== What to do ==
Determine how many lines of the listing contain the word "required". The reply is that number alone.

= = =

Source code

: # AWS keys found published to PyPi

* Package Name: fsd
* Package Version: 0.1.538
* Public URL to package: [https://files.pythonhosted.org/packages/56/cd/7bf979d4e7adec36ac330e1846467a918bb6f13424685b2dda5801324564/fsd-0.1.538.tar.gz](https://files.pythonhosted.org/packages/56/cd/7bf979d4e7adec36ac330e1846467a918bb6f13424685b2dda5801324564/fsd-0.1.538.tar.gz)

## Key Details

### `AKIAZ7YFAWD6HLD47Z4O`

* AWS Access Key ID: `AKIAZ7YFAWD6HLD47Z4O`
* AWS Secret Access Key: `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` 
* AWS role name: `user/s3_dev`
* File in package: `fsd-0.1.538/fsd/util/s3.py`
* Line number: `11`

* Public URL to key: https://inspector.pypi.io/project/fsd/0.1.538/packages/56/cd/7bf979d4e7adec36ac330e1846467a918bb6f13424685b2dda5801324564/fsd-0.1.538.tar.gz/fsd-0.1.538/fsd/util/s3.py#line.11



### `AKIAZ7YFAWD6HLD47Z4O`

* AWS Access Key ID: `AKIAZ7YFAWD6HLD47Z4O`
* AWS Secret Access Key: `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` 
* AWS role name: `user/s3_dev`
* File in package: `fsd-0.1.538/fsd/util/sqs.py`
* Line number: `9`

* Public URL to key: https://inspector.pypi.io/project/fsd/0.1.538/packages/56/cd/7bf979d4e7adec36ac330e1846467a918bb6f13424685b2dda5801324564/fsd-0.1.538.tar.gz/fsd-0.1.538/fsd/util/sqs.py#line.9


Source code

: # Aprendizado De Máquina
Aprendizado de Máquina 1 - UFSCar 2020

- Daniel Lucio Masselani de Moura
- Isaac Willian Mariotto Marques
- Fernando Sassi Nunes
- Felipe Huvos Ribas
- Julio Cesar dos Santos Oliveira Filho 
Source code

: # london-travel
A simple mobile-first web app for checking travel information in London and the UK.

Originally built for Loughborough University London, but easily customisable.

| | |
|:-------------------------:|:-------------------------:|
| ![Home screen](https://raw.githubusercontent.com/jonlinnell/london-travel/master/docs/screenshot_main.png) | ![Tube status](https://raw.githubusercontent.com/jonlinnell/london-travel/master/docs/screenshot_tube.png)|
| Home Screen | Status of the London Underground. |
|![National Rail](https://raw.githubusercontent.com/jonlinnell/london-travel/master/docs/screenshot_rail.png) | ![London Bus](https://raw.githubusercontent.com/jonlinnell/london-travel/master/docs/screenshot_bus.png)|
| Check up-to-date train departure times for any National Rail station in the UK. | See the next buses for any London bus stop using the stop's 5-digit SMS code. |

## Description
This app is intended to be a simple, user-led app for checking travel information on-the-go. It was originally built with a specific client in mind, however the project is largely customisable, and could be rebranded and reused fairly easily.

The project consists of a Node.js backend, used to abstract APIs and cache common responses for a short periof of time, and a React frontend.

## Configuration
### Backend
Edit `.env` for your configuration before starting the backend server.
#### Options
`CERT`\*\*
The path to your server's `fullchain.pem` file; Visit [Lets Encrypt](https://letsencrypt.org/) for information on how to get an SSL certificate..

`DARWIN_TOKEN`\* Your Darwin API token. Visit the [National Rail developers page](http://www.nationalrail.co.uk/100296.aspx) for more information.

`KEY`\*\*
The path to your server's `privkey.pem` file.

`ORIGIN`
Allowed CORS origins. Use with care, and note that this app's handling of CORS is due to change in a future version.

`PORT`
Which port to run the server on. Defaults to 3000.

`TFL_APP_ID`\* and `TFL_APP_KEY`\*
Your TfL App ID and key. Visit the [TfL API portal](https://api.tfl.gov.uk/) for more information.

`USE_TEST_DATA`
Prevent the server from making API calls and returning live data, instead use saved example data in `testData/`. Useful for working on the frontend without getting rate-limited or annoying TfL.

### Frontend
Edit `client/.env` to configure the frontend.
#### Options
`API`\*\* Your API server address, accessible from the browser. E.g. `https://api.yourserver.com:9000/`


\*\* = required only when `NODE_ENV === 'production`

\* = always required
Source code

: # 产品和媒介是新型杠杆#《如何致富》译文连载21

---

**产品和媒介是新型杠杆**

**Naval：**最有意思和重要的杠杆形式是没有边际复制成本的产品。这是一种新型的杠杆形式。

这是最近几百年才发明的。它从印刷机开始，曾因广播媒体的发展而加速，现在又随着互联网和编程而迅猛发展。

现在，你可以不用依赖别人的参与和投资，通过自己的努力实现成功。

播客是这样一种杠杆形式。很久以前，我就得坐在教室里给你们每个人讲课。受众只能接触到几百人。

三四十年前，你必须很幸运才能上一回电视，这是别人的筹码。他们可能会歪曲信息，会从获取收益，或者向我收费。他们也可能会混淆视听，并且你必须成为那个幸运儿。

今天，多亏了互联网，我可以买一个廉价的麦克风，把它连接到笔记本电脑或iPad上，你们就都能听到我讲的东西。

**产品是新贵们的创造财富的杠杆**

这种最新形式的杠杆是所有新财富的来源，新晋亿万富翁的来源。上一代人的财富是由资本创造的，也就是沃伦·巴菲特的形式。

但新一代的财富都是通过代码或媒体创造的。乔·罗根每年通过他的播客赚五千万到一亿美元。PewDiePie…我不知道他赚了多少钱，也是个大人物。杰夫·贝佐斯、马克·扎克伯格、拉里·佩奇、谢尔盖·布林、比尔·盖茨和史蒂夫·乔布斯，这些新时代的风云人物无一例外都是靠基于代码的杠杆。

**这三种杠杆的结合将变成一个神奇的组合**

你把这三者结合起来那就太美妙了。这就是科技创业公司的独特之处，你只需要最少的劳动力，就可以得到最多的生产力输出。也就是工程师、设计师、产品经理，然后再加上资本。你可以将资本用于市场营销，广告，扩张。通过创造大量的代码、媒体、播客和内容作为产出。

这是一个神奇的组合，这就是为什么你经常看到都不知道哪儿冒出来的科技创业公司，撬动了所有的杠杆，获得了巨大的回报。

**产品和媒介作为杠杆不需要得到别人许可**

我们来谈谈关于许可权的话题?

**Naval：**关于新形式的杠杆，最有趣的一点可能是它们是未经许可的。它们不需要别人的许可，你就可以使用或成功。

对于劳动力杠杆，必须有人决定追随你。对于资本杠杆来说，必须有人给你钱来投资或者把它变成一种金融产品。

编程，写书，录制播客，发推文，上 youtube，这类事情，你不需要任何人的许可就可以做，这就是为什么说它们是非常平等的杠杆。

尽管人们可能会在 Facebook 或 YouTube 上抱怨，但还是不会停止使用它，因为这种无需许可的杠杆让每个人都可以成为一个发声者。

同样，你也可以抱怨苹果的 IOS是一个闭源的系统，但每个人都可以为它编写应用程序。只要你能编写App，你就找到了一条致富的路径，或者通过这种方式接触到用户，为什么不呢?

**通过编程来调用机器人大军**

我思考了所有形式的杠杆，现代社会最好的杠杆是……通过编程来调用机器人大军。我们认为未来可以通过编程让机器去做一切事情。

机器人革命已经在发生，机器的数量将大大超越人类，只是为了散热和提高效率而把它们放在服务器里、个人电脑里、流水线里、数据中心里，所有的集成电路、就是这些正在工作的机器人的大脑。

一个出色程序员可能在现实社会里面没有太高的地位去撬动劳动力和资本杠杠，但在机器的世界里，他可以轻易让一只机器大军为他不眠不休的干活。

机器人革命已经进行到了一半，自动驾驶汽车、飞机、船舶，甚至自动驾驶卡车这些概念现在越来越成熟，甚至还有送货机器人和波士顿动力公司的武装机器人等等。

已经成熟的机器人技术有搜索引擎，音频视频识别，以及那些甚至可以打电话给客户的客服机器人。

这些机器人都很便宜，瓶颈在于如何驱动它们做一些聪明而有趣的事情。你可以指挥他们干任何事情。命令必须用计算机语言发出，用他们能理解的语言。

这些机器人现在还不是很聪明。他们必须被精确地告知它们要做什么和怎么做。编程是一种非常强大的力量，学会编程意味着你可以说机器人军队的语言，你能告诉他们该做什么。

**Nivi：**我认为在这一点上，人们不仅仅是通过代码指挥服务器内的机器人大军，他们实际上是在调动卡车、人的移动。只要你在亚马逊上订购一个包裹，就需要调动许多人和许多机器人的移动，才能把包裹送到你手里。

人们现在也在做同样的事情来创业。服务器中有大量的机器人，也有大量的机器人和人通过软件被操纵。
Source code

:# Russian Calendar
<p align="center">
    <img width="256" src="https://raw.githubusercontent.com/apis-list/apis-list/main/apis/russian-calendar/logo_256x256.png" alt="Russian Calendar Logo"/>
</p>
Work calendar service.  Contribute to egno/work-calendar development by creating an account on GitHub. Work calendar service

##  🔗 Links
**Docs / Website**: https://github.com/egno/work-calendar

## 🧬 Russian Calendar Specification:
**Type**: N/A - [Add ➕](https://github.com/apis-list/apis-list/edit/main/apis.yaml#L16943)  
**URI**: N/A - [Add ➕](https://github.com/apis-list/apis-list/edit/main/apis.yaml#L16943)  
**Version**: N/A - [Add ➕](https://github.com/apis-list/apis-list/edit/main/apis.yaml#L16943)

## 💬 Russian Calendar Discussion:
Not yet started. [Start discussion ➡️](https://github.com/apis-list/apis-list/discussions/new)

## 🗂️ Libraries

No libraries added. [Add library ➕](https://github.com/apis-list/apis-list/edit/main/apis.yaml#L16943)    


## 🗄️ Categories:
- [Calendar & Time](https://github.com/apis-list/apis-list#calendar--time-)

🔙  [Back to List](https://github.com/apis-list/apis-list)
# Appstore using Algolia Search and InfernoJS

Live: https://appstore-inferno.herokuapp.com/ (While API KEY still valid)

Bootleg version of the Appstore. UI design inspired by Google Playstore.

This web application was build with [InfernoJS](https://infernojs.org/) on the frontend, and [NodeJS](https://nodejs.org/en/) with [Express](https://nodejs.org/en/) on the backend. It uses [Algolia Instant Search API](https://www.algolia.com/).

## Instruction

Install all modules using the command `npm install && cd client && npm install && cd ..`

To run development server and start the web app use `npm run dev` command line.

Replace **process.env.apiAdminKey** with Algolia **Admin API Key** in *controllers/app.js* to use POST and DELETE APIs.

= = =

== Finished task ==
2